A CNN correspondent needled spokesman Josh Earnest Wednesday on President Barack Obama's double standard when it comes to equalizing America's salary gender gap for women who work in the White House.
"It keeps coming up repeatedly that the metric the White House cites for there being a gap nationwide is also there at the White House," CNN's White House reporter Michelle Kosinski said before Earnest interrupted her.
Story continues below video.
"Just a factual point before we continue this: the statistic that's cited about the country is about 77 cents on the dollar, and I think the White House was 88 cents on the dollar," Earnest replied, according to a transcript and video of the chilly exchange
posted by Real Clear Politics.
"So the White House is doing appreciably better than the country as a whole probably, but we still have more work ot do at the White House. There are a lot of ways to evaluate pay equity, right?"
But Kosinski followed up, asking if the White House should be using averages to examine the pay gap, to which Earnest shot back:
"I think there are a variety of measures to try to get at whether or not workers are receiving equal pay for equal work. You can look at whether individuals who hold the same title make the same salary. That's certainly the case at the White House."
Earnest cited Dan Pfieffer being paid the same salary the president's senior advisor Valerie Jarrett is paid.
"So there is equal pay for equal work that is demonstrated here at the White House," he asserted. "I point out that of all of the departments here at the White House, 22 different departments, more than half of them are run by women.
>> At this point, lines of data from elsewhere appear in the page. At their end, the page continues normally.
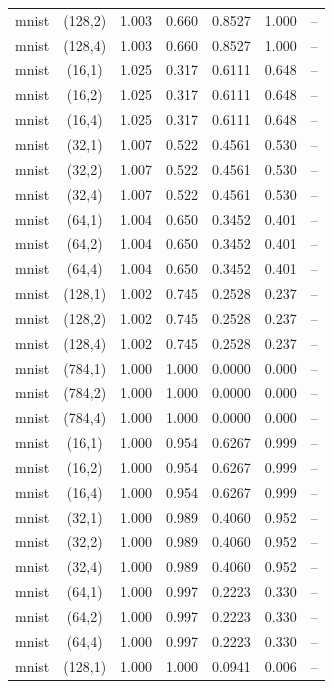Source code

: \begin{tabular}{lcccccc}
mnist & (128,2) & 1.003 & 0.660 & 0.8527 & 1.000 & -- \\
mnist & (128,4) & 1.003 & 0.660 & 0.8527 & 1.000 & -- \\
mnist & (16,1) & 1.025 & 0.317 & 0.6111 & 0.648 & -- \\
mnist & (16,2) & 1.025 & 0.317 & 0.6111 & 0.648 & -- \\
mnist & (16,4) & 1.025 & 0.317 & 0.6111 & 0.648 & -- \\
mnist & (32,1) & 1.007 & 0.522 & 0.4561 & 0.530 & -- \\
mnist & (32,2) & 1.007 & 0.522 & 0.4561 & 0.530 & -- \\
mnist & (32,4) & 1.007 & 0.522 & 0.4561 & 0.530 & -- \\
mnist & (64,1) & 1.004 & 0.650 & 0.3452 & 0.401 & -- \\
mnist & (64,2) & 1.004 & 0.650 & 0.3452 & 0.401 & -- \\
mnist & (64,4) & 1.004 & 0.650 & 0.3452 & 0.401 & -- \\
mnist & (128,1) & 1.002 & 0.745 & 0.2528 & 0.237 & -- \\
mnist & (128,2) & 1.002 & 0.745 & 0.2528 & 0.237 & -- \\
mnist & (128,4) & 1.002 & 0.745 & 0.2528 & 0.237 & -- \\
mnist & (784,1) & 1.000 & 1.000 & 0.0000 & 0.000 & -- \\
mnist & (784,2) & 1.000 & 1.000 & 0.0000 & 0.000 & -- \\
mnist & (784,4) & 1.000 & 1.000 & 0.0000 & 0.000 & -- \\
mnist & (16,1) & 1.000 & 0.954 & 0.6267 & 0.999 & -- \\
mnist & (16,2) & 1.000 & 0.954 & 0.6267 & 0.999 & -- \\
mnist & (16,4) & 1.000 & 0.954 & 0.6267 & 0.999 & -- \\
mnist & (32,1) & 1.000 & 0.989 & 0.4060 & 0.952 & -- \\
mnist & (32,2) & 1.000 & 0.989 & 0.4060 & 0.952 & -- \\
mnist & (32,4) & 1.000 & 0.989 & 0.4060 & 0.952 & -- \\
mnist & (64,1) & 1.000 & 0.997 & 0.2223 & 0.330 & -- \\
mnist & (64,2) & 1.000 & 0.997 & 0.2223 & 0.330 & -- \\
mnist & (64,4) & 1.000 & 0.997 & 0.2223 & 0.330 & -- \\
mnist & (128,1) & 1.000 & 1.000 & 0.0941 & 0.006 & -- \\

\end{tabular}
We have women in senior positions who are being paid in line with those senior positions."
According to data released Tuesday, the average man working at the White House earns $88,600, while the average woman earns $78,400, a 13 percent gap.
The gap hasn't changed since 2009, when Obama began his second term.
The president has made pay equity one of his primary agendas, pushing for a raise in the minimum wage, and advocating for increased equal-pay opportunities for women.
"This is not a women's issue, this is a family issue," Obama said
last month in a speech in Pittsburgh.
"Women now bring in close to half of all income, and there are a whole lot of families out there where the woman is the primary breadwinner."